Gordon Brown spurned four opportunities to rule out a tax rises after the next general election yesterday as he defended his Budget plans for spending and borrowing in front of MPs.

He told the Treasury select committee the Government's multibillion-pound spending plans were "affordable and fully financed" up to 2008. He also brushed aside worries that Britain's red-hot housing market could suffer a crash that would hit the rest of the economy, saying it was in a more robust state than before the 1990s property slump.

Leading independent economists told the committee on Tuesday that the Government would be forced to raise tax by £10bn a year to avoid breaking its golden rule to borrow only to invest.

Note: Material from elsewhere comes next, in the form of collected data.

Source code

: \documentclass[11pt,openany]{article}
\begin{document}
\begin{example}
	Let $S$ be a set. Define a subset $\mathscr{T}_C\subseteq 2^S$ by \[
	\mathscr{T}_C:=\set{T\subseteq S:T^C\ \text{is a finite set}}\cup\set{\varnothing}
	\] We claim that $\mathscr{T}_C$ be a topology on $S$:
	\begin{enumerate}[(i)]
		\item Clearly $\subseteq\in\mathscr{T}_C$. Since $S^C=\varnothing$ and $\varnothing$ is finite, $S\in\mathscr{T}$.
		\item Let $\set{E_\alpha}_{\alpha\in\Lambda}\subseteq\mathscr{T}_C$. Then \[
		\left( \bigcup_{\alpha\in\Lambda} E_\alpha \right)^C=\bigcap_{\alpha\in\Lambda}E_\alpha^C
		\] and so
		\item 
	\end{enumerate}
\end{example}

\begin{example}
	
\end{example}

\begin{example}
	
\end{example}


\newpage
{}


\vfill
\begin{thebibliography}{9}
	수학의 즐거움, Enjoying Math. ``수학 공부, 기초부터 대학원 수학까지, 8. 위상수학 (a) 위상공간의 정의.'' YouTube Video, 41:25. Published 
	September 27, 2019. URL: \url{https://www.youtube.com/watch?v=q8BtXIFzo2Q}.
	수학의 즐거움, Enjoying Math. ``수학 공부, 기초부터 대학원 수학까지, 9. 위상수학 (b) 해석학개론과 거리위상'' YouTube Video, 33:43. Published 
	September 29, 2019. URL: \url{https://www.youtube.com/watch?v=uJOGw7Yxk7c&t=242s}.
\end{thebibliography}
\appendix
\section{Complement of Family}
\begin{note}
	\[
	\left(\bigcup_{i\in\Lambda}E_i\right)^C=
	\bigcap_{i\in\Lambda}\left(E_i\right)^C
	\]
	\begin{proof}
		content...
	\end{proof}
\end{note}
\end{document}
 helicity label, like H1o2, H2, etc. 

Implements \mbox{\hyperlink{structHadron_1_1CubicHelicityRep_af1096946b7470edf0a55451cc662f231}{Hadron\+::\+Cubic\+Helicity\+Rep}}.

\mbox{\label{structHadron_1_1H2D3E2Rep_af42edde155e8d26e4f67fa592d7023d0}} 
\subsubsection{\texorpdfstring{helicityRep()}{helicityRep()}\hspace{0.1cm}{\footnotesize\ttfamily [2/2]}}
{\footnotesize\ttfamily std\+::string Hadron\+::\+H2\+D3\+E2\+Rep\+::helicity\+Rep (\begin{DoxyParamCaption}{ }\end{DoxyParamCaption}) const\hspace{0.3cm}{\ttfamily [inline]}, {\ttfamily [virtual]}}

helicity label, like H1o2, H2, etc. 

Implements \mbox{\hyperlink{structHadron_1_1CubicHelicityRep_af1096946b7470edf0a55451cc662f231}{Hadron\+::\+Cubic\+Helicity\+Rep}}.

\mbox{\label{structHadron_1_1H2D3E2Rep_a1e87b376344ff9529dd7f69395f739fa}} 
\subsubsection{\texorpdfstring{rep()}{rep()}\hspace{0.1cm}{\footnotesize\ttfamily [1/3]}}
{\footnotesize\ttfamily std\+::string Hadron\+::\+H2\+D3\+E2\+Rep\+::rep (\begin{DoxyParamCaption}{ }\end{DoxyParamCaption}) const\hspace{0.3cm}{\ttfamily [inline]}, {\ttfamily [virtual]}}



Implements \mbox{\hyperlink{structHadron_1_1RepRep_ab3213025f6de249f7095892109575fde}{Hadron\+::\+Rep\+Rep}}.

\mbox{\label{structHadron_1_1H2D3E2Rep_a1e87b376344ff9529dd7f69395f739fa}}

At yesterday's hearing, the Chancellor was repeatedly challenged by Michael Fallon, a Conservative committee member, to rule that out explicitly. The Chancellor retorted that in his Budget he had the choice of using the extra money from strong economic growth for tax cuts or improvements to public services. "Every commitment we made is affordable and fully financed" he said. "If I were a short-termist chancellor I could have said we could afford short-term tax cuts but I chose to use the money for the long-term."

He also defended his growth forecasts, saying the commentators who predicted the Government would miss its target of GDP growth of between 2.0 and 2.5 per cent last year had been proved wrong. He said the economy would rebalance in the next three years as manufacturing output and business investment accelerated and house prices inflation "moderated".

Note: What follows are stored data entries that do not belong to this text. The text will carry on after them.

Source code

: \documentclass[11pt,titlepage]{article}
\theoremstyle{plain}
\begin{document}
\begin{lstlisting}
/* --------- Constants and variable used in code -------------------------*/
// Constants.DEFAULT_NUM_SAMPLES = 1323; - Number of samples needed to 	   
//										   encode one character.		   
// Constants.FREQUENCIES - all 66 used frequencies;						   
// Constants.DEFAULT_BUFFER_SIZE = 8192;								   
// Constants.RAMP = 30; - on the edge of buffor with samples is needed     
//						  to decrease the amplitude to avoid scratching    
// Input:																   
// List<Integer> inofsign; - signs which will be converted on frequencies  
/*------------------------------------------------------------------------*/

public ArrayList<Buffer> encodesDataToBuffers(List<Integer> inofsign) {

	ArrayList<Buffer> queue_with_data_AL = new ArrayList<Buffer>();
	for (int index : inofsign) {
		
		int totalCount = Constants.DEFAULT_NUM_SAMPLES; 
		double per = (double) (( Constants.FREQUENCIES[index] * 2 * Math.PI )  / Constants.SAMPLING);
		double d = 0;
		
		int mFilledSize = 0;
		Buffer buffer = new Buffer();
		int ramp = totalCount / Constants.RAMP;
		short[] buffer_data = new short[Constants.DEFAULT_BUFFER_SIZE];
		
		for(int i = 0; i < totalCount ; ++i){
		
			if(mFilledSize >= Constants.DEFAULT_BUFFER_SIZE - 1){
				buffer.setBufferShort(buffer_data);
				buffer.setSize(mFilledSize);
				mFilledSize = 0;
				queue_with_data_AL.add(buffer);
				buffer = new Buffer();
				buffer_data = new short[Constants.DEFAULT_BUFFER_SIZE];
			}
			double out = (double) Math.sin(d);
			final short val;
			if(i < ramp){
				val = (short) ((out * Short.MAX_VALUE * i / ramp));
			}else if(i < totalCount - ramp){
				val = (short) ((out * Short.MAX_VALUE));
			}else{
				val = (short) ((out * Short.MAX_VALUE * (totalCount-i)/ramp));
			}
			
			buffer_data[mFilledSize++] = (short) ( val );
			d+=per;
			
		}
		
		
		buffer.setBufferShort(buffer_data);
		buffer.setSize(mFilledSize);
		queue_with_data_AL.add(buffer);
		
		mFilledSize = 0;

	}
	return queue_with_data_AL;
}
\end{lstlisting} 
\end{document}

When questioned over some forecasters' gloomy outlook for house prices, he said: "It is not true that the economy is in a parlous position... over this."

He said typical debt service payments among consumers comprised about 7 per cent of disposable income compared with 15 per cent in the late 1980s. Mortgage payments made up only 15 per cent of income compared with 30 per cent then. "As the housing price (growth) moderates and at the same time consumer economic growth moderates, the economy will become more balanced over the course of the year," Mr Brown added.